Database Compatibility Notes¶
Or: "If you thought any database worked right, think again"
Because Buildbot works over a wide range of databases, it is generally limited to database features present in all supported backends. This section highlights a few things to watch out for.
In general, Buildbot should be functional on all supported database backends. If use of a backend adds minor usage restrictions, or cannot implement some kinds of error checking, that is acceptable if the restrictions are well-documented in the manual.
The metabuildbot tests Buildbot against all supported databases, so most compatibility errors will be caught before a release.
Index Length in MySQL¶
MySQL only supports about 330-character indexes. The actual index length is 1000 bytes, but MySQL uses 3-byte encoding for UTF8 strings. This is a longstanding bug in MySQL - see "Specified key was too long; max key length is 1000 bytes" with utf8. While this makes sense for indexes used for record lookup, it limits the ability to use unique indexes to prevent duplicate rows.
InnoDB has even more severe restrictions on key lengths, which is why the MySQL implementation requires a MyISAM storage engine.
Transactions in MySQL¶
Unfortunately, use of the MyISAM storage engine precludes real transactions in MySQL. transaction.commit() and transaction.rollback() are essentially no-ops: modifications to data in the database are visible to other users immediately, and are not reverted in a rollback.

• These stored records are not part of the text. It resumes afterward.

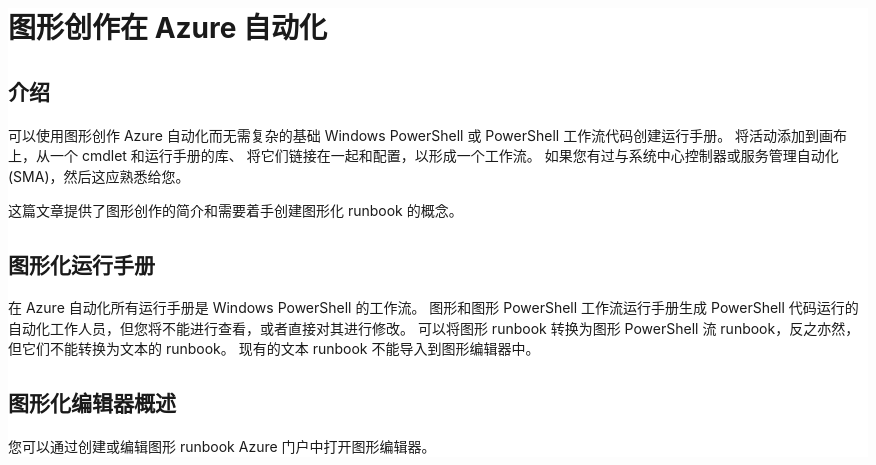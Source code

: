 <properties 
    pageTitle="在 Azure 自动化图形创作 |Microsoft Azure"
    description="图形创作允许您无需使用代码创建 Azure 自动化运行手册。 本文提供了图形创作的简介，并开始创建图形化的 runbook 所需的所有详细信息。"
    services="automation"   
    documentationCenter=""
    authors="mgoedtel"
    manager="jwhit"
    editor="tysonn" />
<tags 
    ms.service="automation"
    ms.devlang="na"
    ms.topic="article"
    ms.tgt_pltfrm="na"
    ms.workload="infrastructure-services"
    ms.date="06/03/2016"
    ms.author="magoedte;bwren" />

# <a name="graphical-authoring-in-azure-automation"></a>图形创作在 Azure 自动化

## <a name="introduction"></a>介绍

可以使用图形创作 Azure 自动化而无需复杂的基础 Windows PowerShell 或 PowerShell 工作流代码创建运行手册。 将活动添加到画布上，从一个 cmdlet 和运行手册的库、 将它们链接在一起和配置，以形成一个工作流。  如果您有过与系统中心控制器或服务管理自动化 (SMA)，然后这应熟悉给您。   

这篇文章提供了图形创作的简介和需要着手创建图形化 runbook 的概念。

## <a name="graphical-runbooks"></a>图形化运行手册

在 Azure 自动化所有运行手册是 Windows PowerShell 的工作流。  图形和图形 PowerShell 工作流运行手册生成 PowerShell 代码运行的自动化工作人员，但您将不能进行查看，或者直接对其进行修改。  可以将图形 runbook 转换为图形 PowerShell 流 runbook，反之亦然，但它们不能转换为文本的 runbook。 现有的文本 runbook 不能导入到图形编辑器中。  


## <a name="overview-of-graphical-editor"></a>图形化编辑器概述

您可以通过创建或编辑图形 runbook Azure 门户中打开图形编辑器。
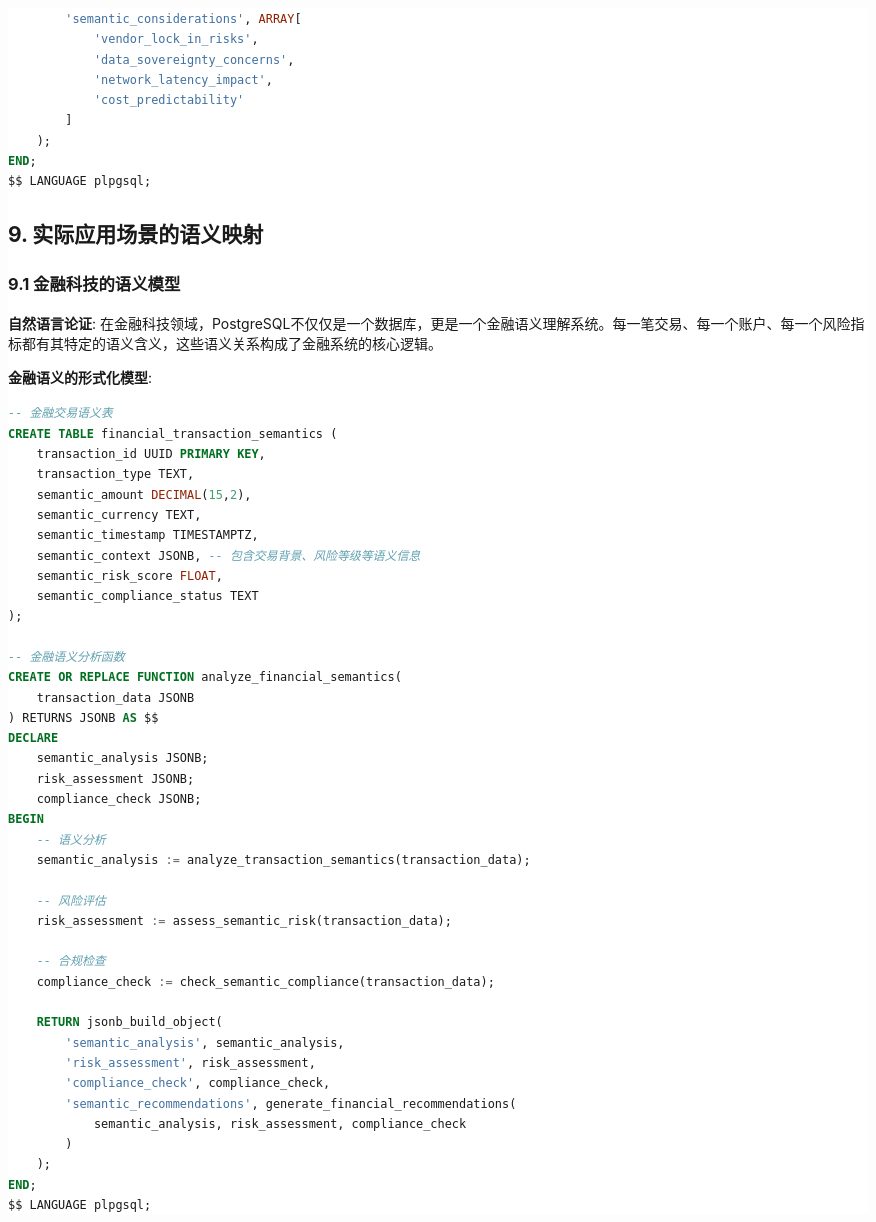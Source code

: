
 ```sql
        'semantic_considerations', ARRAY[
            'vendor_lock_in_risks',
            'data_sovereignty_concerns',
            'network_latency_impact',
            'cost_predictability'
        ]
    );
END;
$$ LANGUAGE plpgsql;
```

## 9. 实际应用场景的语义映射

### 9.1 金融科技的语义模型

**自然语言论证**: 在金融科技领域，PostgreSQL不仅仅是一个数据库，更是一个金融语义理解系统。每一笔交易、每一个账户、每一个风险指标都有其特定的语义含义，这些语义关系构成了金融系统的核心逻辑。

**金融语义的形式化模型**:

```sql
-- 金融交易语义表
CREATE TABLE financial_transaction_semantics (
    transaction_id UUID PRIMARY KEY,
    transaction_type TEXT,
    semantic_amount DECIMAL(15,2),
    semantic_currency TEXT,
    semantic_timestamp TIMESTAMPTZ,
    semantic_context JSONB, -- 包含交易背景、风险等级等语义信息
    semantic_risk_score FLOAT,
    semantic_compliance_status TEXT
);

-- 金融语义分析函数
CREATE OR REPLACE FUNCTION analyze_financial_semantics(
    transaction_data JSONB
) RETURNS JSONB AS $$
DECLARE
    semantic_analysis JSONB;
    risk_assessment JSONB;
    compliance_check JSONB;
BEGIN
    -- 语义分析
    semantic_analysis := analyze_transaction_semantics(transaction_data);

    -- 风险评估
    risk_assessment := assess_semantic_risk(transaction_data);

    -- 合规检查
    compliance_check := check_semantic_compliance(transaction_data);

    RETURN jsonb_build_object(
        'semantic_analysis', semantic_analysis,
        'risk_assessment', risk_assessment,
        'compliance_check', compliance_check,
        'semantic_recommendations', generate_financial_recommendations(
            semantic_analysis, risk_assessment, compliance_check
        )
    );
END;
$$ LANGUAGE plpgsql;
```
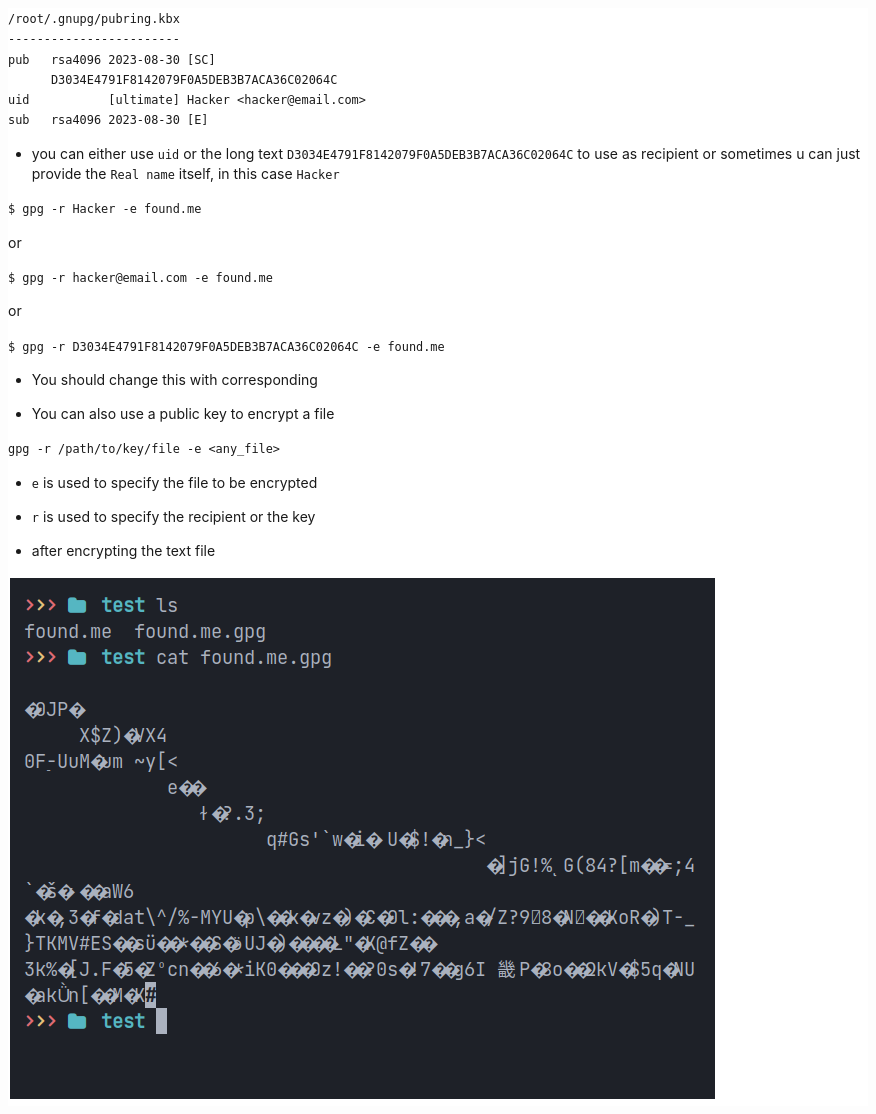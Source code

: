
 ```
/root/.gnupg/pubring.kbx
------------------------
pub   rsa4096 2023-08-30 [SC]
      D3034E4791F8142079F0A5DEB3B7ACA36C02064C
uid           [ultimate] Hacker <hacker@email.com>
sub   rsa4096 2023-08-30 [E]

```


- you can either use `uid` or the long text `D3034E4791F8142079F0A5DEB3B7ACA36C02064C` to use as recipient or sometimes u can just provide the `Real name` itself, in this case `Hacker`

```
$ gpg -r Hacker -e found.me
```
or
```
$ gpg -r hacker@email.com -e found.me
```
or


```
$ gpg -r D3034E4791F8142079F0A5DEB3B7ACA36C02064C -e found.me

```

- You should change this with corresponding

- You can also use a public key to encrypt a file

```
gpg -r /path/to/key/file -e <any_file>
```


- `e` is used to specify the file to be encrypted
- `r` is used to specify the recipient or the key

- after encrypting the text file

![found me .gpg](../../images/found.me.gpg.png)
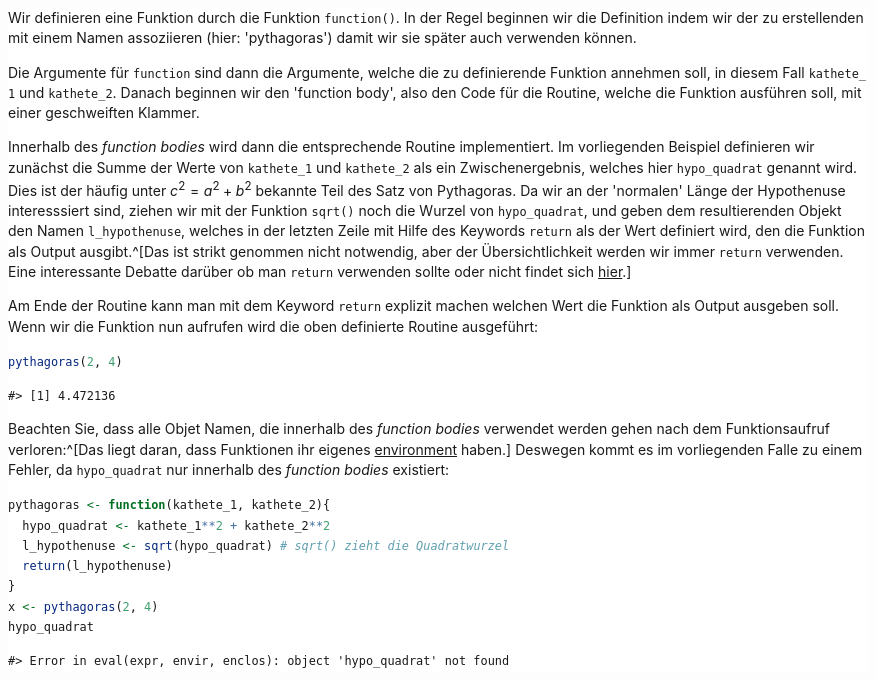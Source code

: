 Wir definieren eine Funktion durch die Funktion `function()`.
In der Regel beginnen wir die Definition indem wir der zu erstellenden 
mit einem Namen assoziieren (hier: 'pythagoras') damit wir sie später auch 
verwenden können.

Die Argumente für `function` sind dann die Argumente, welche die zu definierende
Funktion annehmen soll, in diesem Fall `kathete_1` und `kathete_2`.
Danach beginnen wir den 'function body', also den Code für die Routine, welche
die Funktion ausführen soll, mit einer geschweiften Klammer.

Innerhalb des *function bodies* wird dann die entsprechende Routine implementiert.
Im vorliegenden Beispiel definieren wir zunächst die Summe der Werte von
`kathete_1` und `kathete_2` als ein Zwischenergebnis, welches hier `hypo_quadrat`
genannt wird.
Dies ist der häufig unter $c^2=a^2 + b^2$ bekannte Teil des Satz von Pythagoras.
Da wir an der 'normalen' Länge der Hypothenuse interesssiert sind, ziehen wir 
mit der Funktion `sqrt()` noch die Wurzel von `hypo_quadrat`, und geben dem 
resultierenden Objekt den Namen `l_hypothenuse`, welches in der letzten Zeile
mit Hilfe des Keywords `return` als der Wert definiert wird, den die Funktion
als Output ausgibt.^[Das ist strikt genommen nicht 
notwendig, aber der Übersichtlichkeit werden wir immer `return` 
verwenden. Eine interessante Debatte darüber ob man `return` verwenden sollte 
oder nicht findet sich 
[hier](https://stackoverflow.com/questions/11738823/explicitly-calling-return-in-a-function-or-not).]

Am Ende der Routine kann man mit dem Keyword `return` explizit machen welchen
Wert die Funktion als Output ausgeben soll.
Wenn wir die Funktion nun aufrufen wird die oben definierte Routine ausgeführt:


```r
pythagoras(2, 4)
```

```
#> [1] 4.472136
```

Beachten Sie, dass alle Objet Namen, die innerhalb des *function bodies* verwendet
werden gehen nach dem Funktionsaufruf verloren:^[Das liegt daran, dass Funktionen 
ihr eigenes [environment](https://adv-r.hadley.nz/environments.html) haben.]
Deswegen kommt es im vorliegenden Falle zu einem Fehler, da `hypo_quadrat` nur
innerhalb des *function bodies* existiert:


```r
pythagoras <- function(kathete_1, kathete_2){
  hypo_quadrat <- kathete_1**2 + kathete_2**2
  l_hypothenuse <- sqrt(hypo_quadrat) # sqrt() zieht die Quadratwurzel
  return(l_hypothenuse)
}
x <- pythagoras(2, 4)
hypo_quadrat
```

```
#> Error in eval(expr, envir, enclos): object 'hypo_quadrat' not found
```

Referential Integrity in SQLite and MySQL¶
Neither MySQL nor SQLite enforce referential integrity based on foreign keys. Postgres does enforce, however. If possible, test your changes on Postgres before committing, to check that tables are added and removed in the proper order.
Subqueries in MySQL¶
MySQL's query planner is easily confused by subqueries. For example, a DELETE query specifying id's that are IN a subquery will not work. The workaround is to run the subquery directly, and then execute a DELETE query for each returned id.
If this weakness has a significant peformance impact, it would be acceptable to conditionalize use of the subquery on the database dialect.